● EXTRACTED DATA:
************

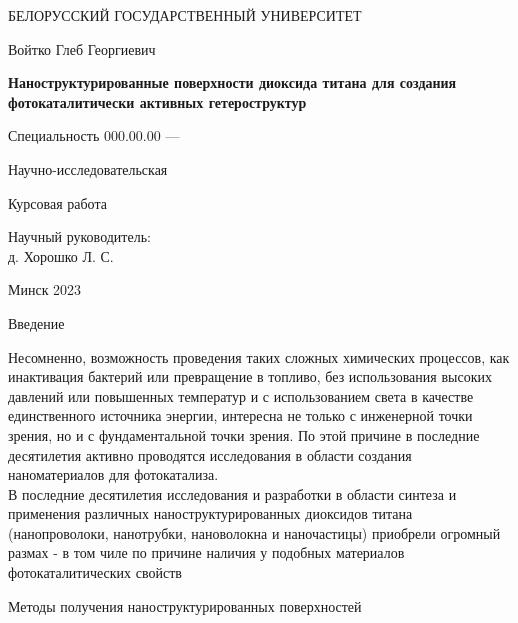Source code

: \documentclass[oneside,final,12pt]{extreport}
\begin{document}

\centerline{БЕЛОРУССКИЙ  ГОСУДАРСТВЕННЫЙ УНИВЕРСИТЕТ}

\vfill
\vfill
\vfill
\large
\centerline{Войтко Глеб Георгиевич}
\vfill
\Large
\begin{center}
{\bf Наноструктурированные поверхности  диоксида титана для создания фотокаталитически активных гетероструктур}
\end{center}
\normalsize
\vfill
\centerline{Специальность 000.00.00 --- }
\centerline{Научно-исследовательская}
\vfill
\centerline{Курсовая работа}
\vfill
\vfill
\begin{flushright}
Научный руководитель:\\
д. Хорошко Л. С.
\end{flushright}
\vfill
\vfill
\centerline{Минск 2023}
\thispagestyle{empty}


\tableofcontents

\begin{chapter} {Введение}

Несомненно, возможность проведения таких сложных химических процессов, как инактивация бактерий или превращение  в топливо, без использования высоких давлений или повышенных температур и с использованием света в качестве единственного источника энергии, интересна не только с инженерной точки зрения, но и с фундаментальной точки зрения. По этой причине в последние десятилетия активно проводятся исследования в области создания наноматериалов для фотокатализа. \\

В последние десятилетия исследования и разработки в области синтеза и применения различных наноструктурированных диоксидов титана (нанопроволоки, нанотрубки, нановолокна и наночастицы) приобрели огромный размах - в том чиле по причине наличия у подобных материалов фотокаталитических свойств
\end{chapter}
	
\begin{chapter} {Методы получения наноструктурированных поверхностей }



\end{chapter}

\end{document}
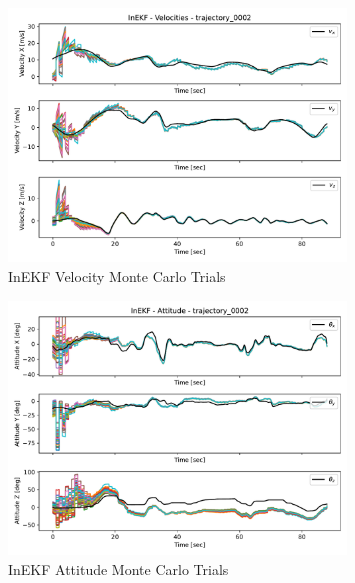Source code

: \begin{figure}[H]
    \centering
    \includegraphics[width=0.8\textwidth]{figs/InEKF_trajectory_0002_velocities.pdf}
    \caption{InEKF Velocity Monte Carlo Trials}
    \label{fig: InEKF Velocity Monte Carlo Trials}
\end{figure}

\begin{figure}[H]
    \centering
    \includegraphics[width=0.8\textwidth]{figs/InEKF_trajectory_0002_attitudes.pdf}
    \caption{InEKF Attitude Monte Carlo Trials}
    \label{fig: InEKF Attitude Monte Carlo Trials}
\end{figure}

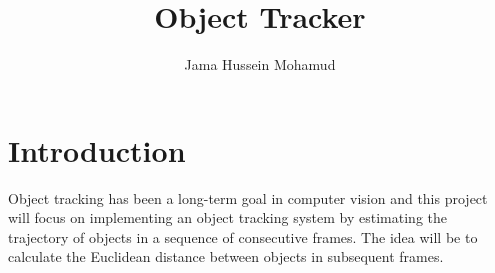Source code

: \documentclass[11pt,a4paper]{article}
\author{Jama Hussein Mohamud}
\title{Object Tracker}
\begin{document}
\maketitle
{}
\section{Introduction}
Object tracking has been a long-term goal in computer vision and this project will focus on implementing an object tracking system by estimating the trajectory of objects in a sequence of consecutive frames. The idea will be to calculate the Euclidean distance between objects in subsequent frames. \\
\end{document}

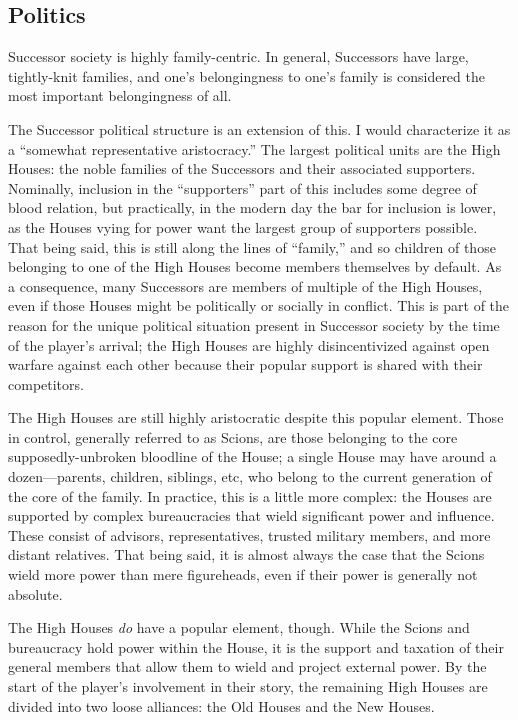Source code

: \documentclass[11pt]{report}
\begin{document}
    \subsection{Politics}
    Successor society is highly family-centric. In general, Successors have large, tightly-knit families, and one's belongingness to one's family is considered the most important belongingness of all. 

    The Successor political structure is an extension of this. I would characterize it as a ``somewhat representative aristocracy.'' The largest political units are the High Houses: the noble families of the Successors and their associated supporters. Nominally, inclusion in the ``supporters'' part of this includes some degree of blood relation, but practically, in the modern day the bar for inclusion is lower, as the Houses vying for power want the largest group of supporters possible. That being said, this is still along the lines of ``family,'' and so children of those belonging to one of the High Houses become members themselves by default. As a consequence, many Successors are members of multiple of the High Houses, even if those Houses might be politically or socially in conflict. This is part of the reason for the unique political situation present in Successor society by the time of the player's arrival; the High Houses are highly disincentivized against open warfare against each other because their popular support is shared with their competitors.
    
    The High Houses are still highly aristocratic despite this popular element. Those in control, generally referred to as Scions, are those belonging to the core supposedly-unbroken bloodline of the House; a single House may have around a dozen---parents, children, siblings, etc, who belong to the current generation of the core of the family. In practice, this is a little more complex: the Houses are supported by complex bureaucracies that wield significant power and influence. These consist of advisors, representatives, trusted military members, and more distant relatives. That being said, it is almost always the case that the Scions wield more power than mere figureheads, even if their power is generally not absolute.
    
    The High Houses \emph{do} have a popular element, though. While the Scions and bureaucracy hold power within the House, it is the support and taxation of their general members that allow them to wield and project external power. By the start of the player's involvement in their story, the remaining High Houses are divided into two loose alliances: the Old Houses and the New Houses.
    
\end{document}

************

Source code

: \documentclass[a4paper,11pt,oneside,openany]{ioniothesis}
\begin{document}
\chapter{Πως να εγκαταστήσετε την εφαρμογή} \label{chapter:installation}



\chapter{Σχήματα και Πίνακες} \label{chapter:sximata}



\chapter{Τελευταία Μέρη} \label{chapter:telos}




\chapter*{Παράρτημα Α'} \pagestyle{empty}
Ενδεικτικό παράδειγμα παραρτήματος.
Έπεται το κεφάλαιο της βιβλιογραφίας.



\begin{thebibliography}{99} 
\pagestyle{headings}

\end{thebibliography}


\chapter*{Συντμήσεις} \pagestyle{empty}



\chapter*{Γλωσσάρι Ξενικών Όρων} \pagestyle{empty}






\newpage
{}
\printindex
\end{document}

************

● WHAT THE EXERCISE ASKS:
Display every line of the listing that contains the string "области".

● TASK RESULT:
Несомненно, возможность проведения таких сложных химических процессов, как инактивация бактерий или превращение  в топливо, без использования высоких давлений или повышенных температур и с использованием света в качестве единственного источника энергии, интересна не только с инженерной точки зрения, но и с фундаментальной точки зрения. По этой причине в последние десятилетия активно проводятся исследования в области создания наноматериалов для фотокатализа. \\
В последние десятилетия исследования и разработки в области синтеза и применения различных наноструктурированных диоксидов титана (нанопроволоки, нанотрубки, нановолокна и наночастицы) приобрели огромный размах - в том чиле по причине наличия у подобных материалов фотокаталитических свойств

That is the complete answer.